As for why your tire blew off, we will need more info. What ia the width of the tire and rim? Crotched means hooked, correct. What ia the max pressure on the tire and rim? 6 bars seems high.


----------



## cxwrench (Nov 9, 2004)

Install error. Tube was caught under the tire bead or if it is that loose you didn't keep an eye on the bead as you inflated it.


----------



## Lombard (May 8, 2014)

cxwrench said:


> Install error. Tube was caught under the tire bead or if it is that loose you didn't keep an eye on the bead as you inflated it.


This is possible. Not that I would ever do anything like that. It was a friend. 😏


----------



## No Time Toulouse (Sep 7, 2016)

Don't newer tubeless rims have a different 'hook profile'?


----------



## Lombard (May 8, 2014)

No Time Toulouse said:


> Don't newer tubeless rims have a different 'hook profile'?
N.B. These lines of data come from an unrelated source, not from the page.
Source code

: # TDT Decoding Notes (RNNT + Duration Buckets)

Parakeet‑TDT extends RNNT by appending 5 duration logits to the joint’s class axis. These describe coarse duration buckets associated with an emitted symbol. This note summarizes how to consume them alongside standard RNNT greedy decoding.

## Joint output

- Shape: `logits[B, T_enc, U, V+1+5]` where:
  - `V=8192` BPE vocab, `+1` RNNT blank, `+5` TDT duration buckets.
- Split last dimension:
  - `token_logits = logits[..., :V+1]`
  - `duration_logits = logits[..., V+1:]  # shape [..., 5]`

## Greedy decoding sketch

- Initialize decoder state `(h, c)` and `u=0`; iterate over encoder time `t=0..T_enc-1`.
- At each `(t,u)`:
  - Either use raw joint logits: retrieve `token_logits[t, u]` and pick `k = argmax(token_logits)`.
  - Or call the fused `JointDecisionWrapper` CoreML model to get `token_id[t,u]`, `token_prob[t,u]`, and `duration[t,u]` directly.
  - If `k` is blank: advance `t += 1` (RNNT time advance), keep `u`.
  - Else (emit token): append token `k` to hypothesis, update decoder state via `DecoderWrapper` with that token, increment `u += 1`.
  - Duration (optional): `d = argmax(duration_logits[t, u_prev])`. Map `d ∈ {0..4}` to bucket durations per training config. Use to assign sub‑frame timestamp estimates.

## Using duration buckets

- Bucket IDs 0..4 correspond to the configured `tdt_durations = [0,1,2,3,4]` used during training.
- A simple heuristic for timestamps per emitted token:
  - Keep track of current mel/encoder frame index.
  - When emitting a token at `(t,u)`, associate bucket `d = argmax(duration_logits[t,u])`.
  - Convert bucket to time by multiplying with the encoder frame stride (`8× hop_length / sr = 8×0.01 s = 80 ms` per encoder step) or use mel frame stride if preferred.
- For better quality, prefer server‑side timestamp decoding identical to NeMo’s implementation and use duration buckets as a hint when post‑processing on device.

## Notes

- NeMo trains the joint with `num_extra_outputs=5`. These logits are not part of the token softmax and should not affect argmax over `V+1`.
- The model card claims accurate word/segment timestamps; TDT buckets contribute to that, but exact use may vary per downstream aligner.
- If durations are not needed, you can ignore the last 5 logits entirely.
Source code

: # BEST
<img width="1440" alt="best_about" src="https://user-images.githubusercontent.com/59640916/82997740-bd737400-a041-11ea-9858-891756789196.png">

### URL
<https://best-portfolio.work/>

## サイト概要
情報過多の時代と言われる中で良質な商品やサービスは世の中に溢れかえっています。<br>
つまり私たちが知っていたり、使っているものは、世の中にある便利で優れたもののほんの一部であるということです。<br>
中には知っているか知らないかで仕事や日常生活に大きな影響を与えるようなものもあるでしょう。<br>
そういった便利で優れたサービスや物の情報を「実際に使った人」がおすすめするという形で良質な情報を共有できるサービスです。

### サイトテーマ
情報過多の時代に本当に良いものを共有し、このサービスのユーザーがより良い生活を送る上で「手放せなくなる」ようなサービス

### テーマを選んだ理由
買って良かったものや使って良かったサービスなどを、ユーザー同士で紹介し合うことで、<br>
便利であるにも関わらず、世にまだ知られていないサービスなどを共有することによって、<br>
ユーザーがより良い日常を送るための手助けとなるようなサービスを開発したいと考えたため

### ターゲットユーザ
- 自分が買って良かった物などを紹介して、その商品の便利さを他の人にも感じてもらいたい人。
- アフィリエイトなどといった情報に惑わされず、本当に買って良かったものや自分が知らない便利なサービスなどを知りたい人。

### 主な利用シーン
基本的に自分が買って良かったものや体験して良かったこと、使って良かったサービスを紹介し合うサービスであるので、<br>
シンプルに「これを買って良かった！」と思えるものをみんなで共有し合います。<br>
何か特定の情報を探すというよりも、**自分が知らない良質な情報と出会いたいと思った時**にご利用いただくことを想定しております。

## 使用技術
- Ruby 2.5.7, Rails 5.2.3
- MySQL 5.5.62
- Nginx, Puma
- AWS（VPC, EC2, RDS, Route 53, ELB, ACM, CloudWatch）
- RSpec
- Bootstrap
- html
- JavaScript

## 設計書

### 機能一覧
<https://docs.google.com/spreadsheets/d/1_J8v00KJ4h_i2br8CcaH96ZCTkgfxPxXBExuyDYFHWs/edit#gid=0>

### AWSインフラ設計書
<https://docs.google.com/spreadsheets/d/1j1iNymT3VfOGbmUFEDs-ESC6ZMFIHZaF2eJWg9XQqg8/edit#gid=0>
Some do and some don't. Some of the newer tubeless mountain rims have no hooks at all. That sounds to me like a recipe for disaster, but what do I know?


----------



## Kerry Irons (Feb 25, 2002)

cxwrench said:


> Install error. Tube was caught under the tire bead or if it is that loose you didn't keep an eye on the bead as you inflated it.


Most likely explanation. Otherwise it would be a damaged rim or seriously out of specification tire.


----------